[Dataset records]
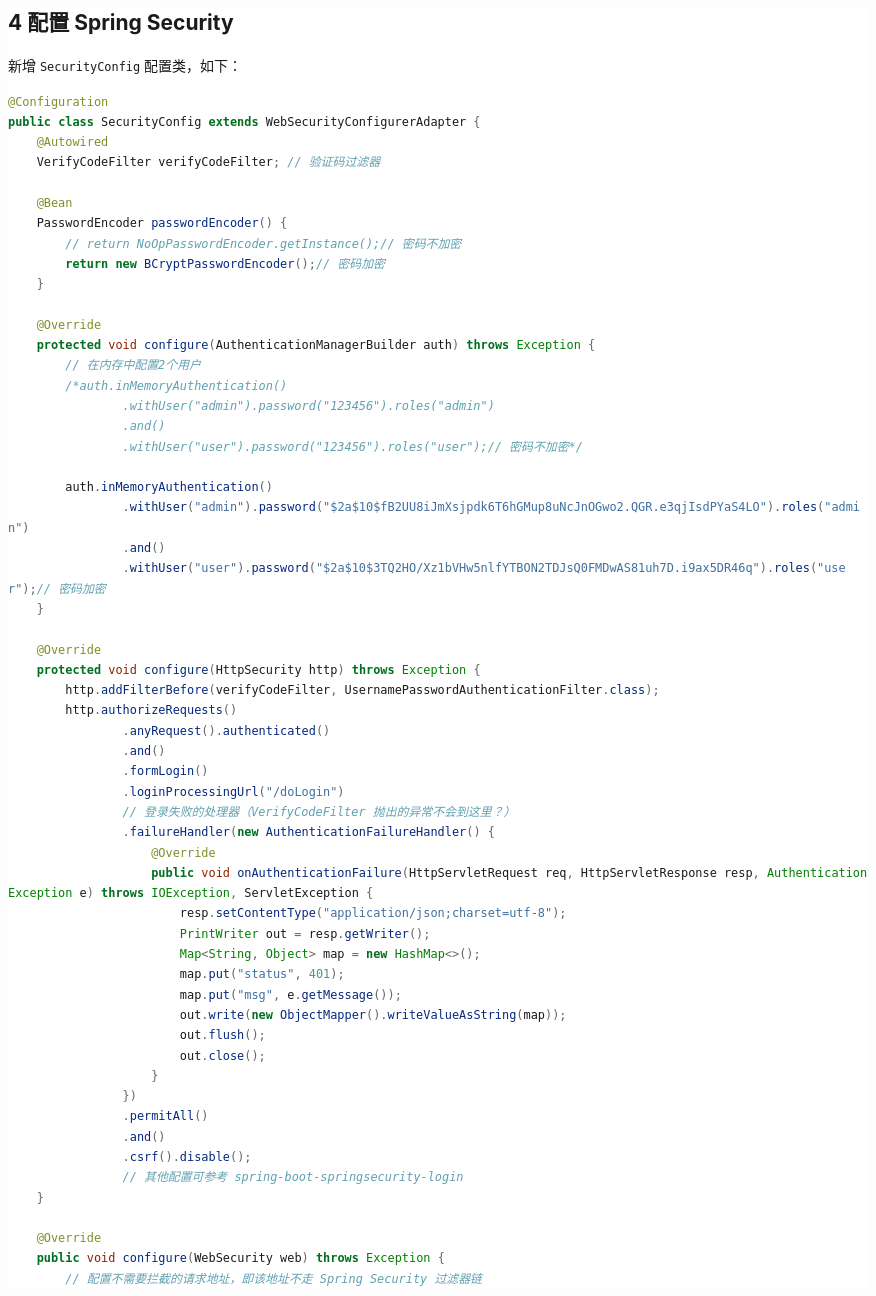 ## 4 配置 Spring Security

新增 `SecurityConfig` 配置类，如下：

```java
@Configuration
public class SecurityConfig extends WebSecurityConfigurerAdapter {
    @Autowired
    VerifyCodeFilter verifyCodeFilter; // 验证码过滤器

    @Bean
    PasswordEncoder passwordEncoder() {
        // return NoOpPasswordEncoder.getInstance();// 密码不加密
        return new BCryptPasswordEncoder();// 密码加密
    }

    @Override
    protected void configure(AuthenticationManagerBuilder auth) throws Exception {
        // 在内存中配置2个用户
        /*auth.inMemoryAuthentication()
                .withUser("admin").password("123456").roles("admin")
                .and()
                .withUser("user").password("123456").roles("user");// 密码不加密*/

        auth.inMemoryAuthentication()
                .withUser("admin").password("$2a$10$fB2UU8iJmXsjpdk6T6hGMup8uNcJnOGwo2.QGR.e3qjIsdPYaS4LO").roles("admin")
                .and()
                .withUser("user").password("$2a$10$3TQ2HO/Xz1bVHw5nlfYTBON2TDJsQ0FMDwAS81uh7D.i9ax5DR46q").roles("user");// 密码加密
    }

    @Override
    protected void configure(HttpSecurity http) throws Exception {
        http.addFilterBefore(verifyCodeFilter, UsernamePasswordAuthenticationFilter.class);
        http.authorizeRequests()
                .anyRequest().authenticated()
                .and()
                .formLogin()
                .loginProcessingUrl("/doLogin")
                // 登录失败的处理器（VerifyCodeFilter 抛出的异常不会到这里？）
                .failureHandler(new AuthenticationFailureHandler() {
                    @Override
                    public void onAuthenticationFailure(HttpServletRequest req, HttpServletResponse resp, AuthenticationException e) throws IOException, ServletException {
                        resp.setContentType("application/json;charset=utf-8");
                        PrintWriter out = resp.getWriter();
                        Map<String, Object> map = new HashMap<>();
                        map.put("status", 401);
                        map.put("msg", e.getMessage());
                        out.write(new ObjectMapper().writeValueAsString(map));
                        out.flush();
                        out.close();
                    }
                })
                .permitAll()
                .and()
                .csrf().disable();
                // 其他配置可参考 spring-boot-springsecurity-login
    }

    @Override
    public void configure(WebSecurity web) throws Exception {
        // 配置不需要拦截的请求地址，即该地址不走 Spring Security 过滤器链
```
---
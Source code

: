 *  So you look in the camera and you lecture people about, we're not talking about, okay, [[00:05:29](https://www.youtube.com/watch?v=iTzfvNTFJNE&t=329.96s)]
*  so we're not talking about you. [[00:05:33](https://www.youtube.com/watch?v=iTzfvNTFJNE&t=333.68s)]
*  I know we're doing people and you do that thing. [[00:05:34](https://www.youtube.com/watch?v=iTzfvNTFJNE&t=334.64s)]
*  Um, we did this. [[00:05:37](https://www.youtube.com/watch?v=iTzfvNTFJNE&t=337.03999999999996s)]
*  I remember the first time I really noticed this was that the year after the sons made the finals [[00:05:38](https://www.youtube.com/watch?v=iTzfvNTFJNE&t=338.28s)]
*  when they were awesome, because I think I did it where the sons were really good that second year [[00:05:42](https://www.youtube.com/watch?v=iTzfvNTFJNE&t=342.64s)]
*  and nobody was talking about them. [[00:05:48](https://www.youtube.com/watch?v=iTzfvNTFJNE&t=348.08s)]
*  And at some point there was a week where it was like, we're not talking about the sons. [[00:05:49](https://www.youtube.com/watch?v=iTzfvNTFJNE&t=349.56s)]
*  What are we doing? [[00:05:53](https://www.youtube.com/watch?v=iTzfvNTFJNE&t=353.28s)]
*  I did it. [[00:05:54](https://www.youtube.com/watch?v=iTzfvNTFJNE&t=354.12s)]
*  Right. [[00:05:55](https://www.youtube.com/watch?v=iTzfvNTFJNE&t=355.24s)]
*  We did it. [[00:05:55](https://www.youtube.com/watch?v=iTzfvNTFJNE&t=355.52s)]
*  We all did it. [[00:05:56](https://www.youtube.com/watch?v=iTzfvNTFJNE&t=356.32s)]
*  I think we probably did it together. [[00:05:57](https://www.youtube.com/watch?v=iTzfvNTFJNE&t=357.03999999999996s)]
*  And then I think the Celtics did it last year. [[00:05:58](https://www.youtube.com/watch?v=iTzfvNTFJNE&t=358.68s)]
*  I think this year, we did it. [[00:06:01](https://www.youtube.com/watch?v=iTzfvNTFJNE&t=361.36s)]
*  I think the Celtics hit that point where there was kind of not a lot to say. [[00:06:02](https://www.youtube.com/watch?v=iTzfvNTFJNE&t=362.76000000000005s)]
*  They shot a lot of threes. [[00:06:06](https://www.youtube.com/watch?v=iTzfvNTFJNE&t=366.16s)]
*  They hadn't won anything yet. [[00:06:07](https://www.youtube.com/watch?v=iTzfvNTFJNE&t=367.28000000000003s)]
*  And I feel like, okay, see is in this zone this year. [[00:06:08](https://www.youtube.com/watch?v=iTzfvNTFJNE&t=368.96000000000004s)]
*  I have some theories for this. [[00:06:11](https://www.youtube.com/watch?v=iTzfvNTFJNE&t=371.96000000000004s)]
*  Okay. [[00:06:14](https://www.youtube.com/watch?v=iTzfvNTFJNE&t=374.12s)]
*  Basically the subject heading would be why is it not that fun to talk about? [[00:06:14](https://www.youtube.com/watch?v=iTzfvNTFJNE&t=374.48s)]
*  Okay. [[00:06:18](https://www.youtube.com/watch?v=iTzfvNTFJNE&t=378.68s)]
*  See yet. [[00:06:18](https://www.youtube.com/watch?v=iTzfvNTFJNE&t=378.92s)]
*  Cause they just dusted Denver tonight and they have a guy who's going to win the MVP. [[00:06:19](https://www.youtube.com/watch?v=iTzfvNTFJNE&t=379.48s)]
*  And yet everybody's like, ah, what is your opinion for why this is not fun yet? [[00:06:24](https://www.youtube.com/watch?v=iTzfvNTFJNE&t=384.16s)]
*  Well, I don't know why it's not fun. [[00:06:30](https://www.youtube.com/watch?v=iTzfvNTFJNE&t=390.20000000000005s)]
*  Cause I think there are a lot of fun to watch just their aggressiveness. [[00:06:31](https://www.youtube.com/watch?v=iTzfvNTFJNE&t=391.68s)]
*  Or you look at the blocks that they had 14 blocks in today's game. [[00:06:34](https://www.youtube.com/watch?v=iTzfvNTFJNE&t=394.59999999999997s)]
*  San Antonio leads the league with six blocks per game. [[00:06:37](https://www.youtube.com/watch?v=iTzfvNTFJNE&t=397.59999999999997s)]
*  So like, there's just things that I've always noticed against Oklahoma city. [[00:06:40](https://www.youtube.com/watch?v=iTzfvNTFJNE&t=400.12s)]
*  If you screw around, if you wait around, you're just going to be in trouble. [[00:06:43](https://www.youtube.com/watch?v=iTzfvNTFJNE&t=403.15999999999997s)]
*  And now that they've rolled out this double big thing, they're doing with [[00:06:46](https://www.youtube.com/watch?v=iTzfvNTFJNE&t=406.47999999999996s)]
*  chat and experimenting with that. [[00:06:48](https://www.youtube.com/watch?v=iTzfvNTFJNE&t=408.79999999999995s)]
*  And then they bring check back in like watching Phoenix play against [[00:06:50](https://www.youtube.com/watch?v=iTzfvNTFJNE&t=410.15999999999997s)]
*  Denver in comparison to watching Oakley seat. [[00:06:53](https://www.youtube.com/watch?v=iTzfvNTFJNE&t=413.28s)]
--
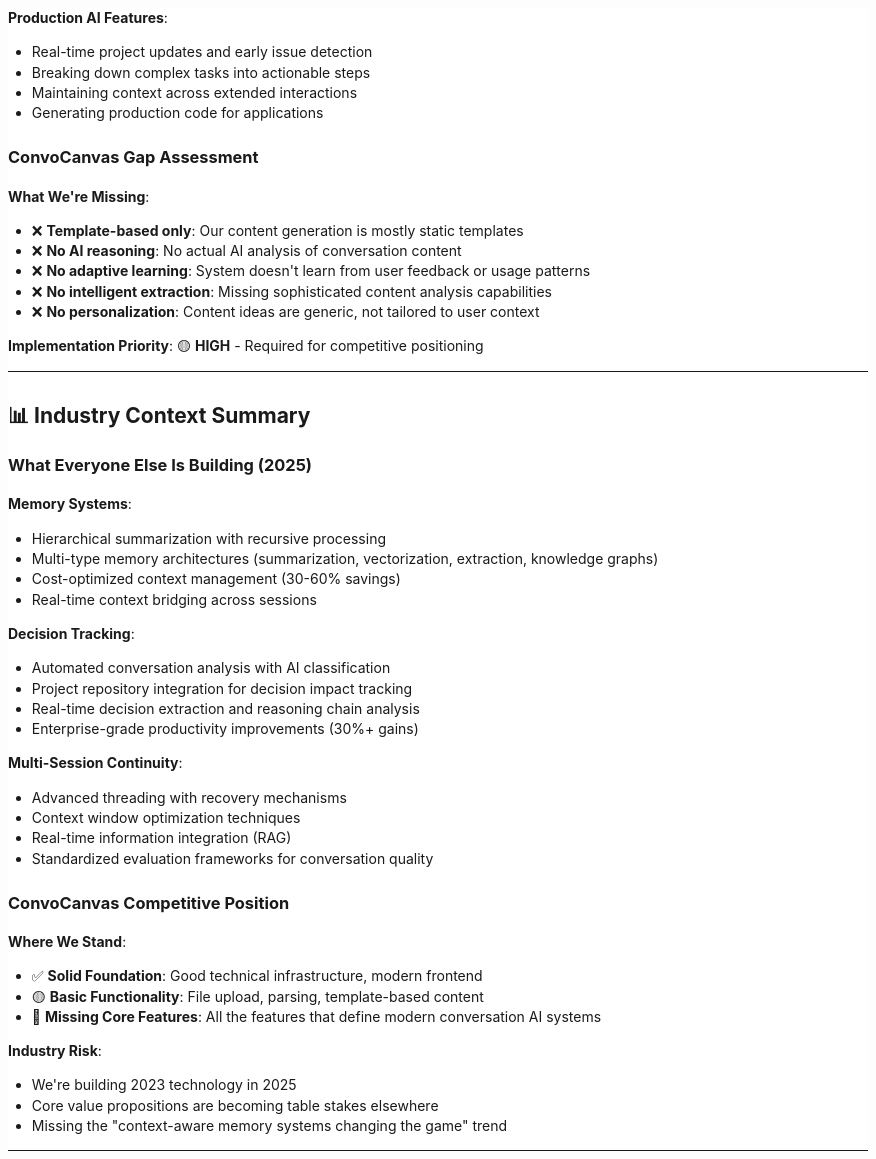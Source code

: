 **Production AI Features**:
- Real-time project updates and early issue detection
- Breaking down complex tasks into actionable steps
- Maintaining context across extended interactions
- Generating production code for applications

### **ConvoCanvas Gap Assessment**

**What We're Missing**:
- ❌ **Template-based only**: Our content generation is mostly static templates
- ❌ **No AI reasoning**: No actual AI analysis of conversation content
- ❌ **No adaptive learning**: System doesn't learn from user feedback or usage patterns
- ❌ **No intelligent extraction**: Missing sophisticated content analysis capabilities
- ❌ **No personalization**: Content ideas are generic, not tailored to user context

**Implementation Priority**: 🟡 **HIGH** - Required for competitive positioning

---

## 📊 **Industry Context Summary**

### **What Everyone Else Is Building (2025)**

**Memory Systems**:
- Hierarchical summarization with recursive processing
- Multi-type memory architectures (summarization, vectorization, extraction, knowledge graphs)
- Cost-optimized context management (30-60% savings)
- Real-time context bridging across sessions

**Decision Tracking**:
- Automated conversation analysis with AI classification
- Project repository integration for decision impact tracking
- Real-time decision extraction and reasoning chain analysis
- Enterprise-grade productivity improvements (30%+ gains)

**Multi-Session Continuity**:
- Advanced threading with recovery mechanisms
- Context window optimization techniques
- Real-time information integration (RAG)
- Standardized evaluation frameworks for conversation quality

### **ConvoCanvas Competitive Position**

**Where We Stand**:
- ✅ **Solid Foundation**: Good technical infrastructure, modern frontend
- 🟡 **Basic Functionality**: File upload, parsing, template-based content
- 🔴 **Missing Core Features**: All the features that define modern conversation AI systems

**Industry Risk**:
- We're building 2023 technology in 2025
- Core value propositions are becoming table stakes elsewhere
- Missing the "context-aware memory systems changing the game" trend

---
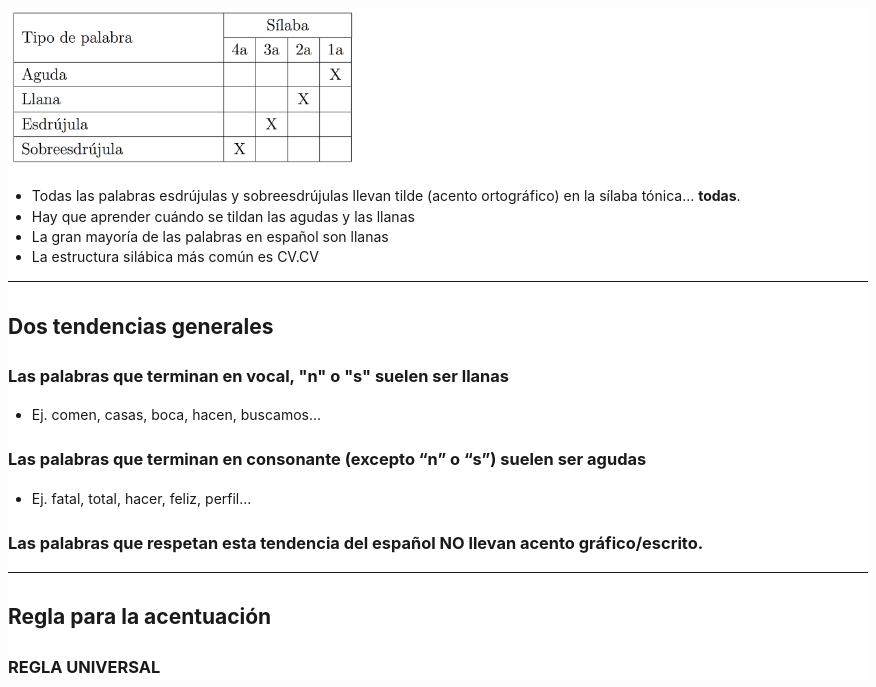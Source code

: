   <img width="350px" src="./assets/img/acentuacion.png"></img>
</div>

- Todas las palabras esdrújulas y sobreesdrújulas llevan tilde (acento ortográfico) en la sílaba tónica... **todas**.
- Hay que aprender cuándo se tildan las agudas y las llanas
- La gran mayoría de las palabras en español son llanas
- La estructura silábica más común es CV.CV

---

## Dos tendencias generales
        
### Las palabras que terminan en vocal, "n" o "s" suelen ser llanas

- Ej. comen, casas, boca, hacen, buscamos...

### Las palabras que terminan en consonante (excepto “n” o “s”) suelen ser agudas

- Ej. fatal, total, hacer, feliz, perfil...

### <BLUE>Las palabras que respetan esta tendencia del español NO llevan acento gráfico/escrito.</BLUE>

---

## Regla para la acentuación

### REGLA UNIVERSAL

• **Work task**
Set down exactly the lines of the data above, beginning with the line that has "all did it." and ending with the line that has "I think this", and no others.

• **Answer box**
*  We all did it. [[00:05:56](https://www.youtube.com/watch?v=iTzfvNTFJNE&t=356.32s)]
*  I think we probably did it together. [[00:05:57](https://www.youtube.com/watch?v=iTzfvNTFJNE&t=357.03999999999996s)]
*  And then I think the Celtics did it last year. [[00:05:58](https://www.youtube.com/watch?v=iTzfvNTFJNE&t=358.68s)]
*  I think this year, we did it. [[00:06:01](https://www.youtube.com/watch?v=iTzfvNTFJNE&t=361.36s)]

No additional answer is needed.